Paris "condamne l'offensive" du régime syrien "pour asphyxier Alep"

  • A
  • A
Paris "condamne l'offensive" du régime syrien "pour asphyxier Alep"
@ AFP
Partagez sur :

Le régime syrien a été soutenu par la Russie pour assiéger la ville d'Alep.

La France "condamne l'offensive brutale menée par le régime syrien, avec le soutien de la Russie, pour encercler et asphyxier Alep, au nord de la Syrie, et ses centaines de milliers d'habitants", a déclaré mercredi soir le chef de la diplomatie française. 

Le régime syrien et la Russie "torpillent les efforts de paix". Laurent Fabius a fait cette déclaration alors que l'émissaire de l'ONU pour la Syrie Staffan de Mistura venait d'annoncer la suspension des négociations inter-syriennes de Genève, qui sont dans l'impasse. "J'exprime le plein soutien de la France à la décision de l'envoyé spécial, dans ce contexte, de suspendre les négociations, auxquelles ni le régime de Bachar al-Assad ni ses soutiens ne souhaitent visiblement contribuer de bonne foi, torpillant ainsi les efforts de paix", a ajouté Laurent Fabius.

L'armée syrienne, soutenue par l'aviation russe, a réussi à resserrer l'étau mercredi autour des rebelles dans la ville d'Alep après avoir coupé leur principale route d'approvisionnement, un nouveau succès pour le régime depuis l'intervention de Moscou dans le conflit.
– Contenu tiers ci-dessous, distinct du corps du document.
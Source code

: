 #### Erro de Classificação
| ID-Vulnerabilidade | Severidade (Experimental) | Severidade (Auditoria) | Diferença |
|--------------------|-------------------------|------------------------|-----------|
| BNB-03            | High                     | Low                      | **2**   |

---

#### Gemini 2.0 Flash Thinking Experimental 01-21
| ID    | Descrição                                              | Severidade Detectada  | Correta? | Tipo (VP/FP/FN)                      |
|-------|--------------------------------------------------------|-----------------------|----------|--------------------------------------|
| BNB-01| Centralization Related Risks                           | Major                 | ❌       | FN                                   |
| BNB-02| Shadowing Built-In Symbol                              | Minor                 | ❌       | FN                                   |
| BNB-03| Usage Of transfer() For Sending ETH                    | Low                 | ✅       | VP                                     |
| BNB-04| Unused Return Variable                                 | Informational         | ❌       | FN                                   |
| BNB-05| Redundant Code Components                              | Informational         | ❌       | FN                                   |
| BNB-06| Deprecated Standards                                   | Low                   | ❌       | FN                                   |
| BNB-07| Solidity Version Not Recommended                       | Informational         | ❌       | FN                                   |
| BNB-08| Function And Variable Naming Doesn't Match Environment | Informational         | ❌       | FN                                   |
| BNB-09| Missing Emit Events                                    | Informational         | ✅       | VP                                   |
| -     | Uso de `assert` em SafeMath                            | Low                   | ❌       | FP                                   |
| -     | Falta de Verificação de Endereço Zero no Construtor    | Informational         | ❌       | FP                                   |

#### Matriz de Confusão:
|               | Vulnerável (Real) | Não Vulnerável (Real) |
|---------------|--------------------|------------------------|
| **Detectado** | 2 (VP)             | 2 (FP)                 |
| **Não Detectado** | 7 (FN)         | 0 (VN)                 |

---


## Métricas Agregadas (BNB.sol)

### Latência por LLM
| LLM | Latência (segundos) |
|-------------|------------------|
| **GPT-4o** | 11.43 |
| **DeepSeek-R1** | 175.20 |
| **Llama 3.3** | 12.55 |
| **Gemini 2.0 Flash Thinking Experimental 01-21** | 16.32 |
Respect des obligations humanitaires. Le ministre français a ajouté que son pays attend du régime de Damas et de ses alliés "le respect de leurs obligations humanitaires et de la résolution 2254 du Conseil de sécurité, à savoir la cessation des bombardements indiscriminés, la levée des sièges et le plein accès humanitaire aux populations syriennes". Laurent Fabius a précisé qu'il aura des "consultations approfondies" sur ces questions avec les partenaires de la France, jeudi lors de la conférence de Londres des donateurs pour les victimes du conflit. Des dirigeants du monde entier tenteront à cette occasion de réunir neuf milliards de dollars pour 13,5 millions de personnes en situation de vulnérabilité ou déplacées en Syrie, ainsi que pour les 4,2 millions de Syriens qui se sont réfugiés dans des pays voisins comme la Jordanie ou le Liban.